[TASK OBJECTIVE]: Everything in the listing below needs restating exactly, apart from the pictures.

↓

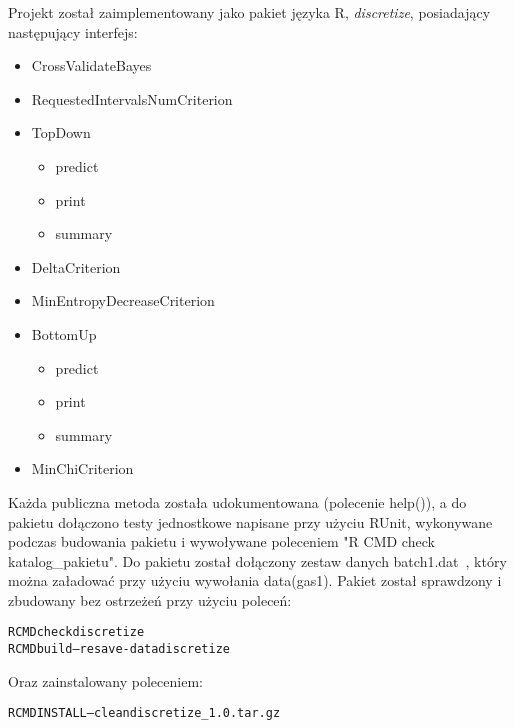 Projekt został zaimplementowany jako pakiet języka R, \emph{discretize}, posiadający następujący interfejs:
\begin{itemize}
\item{CrossValidateBayes}
\item{RequestedIntervalsNumCriterion}
\item{TopDown}
	\begin{itemize}
	\item{predict}
	\item{print}
	\item{summary}
	\end{itemize}
\item{DeltaCriterion}
\item{MinEntropyDecreaseCriterion}
\item{BottomUp}
	\begin{itemize}
	\item{predict}
	\item{print}
	\item{summary}
	\end{itemize}
\item{MinChiCriterion}
\end{itemize}

\noindent Każda publiczna metoda została udokumentowana (polecenie help()), a do pakietu dołączono testy jednostkowe napisane przy użyciu RUnit, wykonywane podczas budowania pakietu i wywoływane poleceniem "R CMD check katalog\_pakietu". Do pakietu został dołączony zestaw danych batch1.dat~\cite{Gas:2012}, który można załadować przy użyciu wywołania data(gas1). Pakiet został sprawdzony i zbudowany bez ostrzeżeń przy użyciu poleceń:
\begin{alltt}
R CMD check discretize
R CMD build --resave-data discretize
\end{alltt}
\noindent Oraz zainstalowany poleceniem:
\begin{alltt}
R CMD INSTALL --clean discretize_1.0.tar.gz
\end{alltt}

↑

[ANSWER BELOW]:
 Projekt został zaimplementowany jako pakiet języka R, \emph{discretize}, posiadający następujący interfejs:
\begin{itemize}
\item{CrossValidateBayes}
\item{RequestedIntervalsNumCriterion}
\item{TopDown}
	\begin{itemize}
	\item{predict}
	\item{print}
	\item{summary}
	\end{itemize}
\item{DeltaCriterion}
\item{MinEntropyDecreaseCriterion}
\item{BottomUp}
	\begin{itemize}
	\item{predict}
	\item{print}
	\item{summary}
	\end{itemize}
\item{MinChiCriterion}
\end{itemize}

\noindent Każda publiczna metoda została udokumentowana (polecenie help()), a do pakietu dołączono testy jednostkowe napisane przy użyciu RUnit, wykonywane podczas budowania pakietu i wywoływane poleceniem "R CMD check katalog\_pakietu". Do pakietu został dołączony zestaw danych batch1.dat~\cite{Gas:2012}, który można załadować przy użyciu wywołania data(gas1). Pakiet został sprawdzony i zbudowany bez ostrzeżeń przy użyciu poleceń:
\begin{alltt}
R CMD check discretize
R CMD build --resave-data discretize
\end{alltt}
\noindent Oraz zainstalowany poleceniem:
\begin{alltt}
R CMD INSTALL --clean discretize_1.0.tar.gz
\end{alltt}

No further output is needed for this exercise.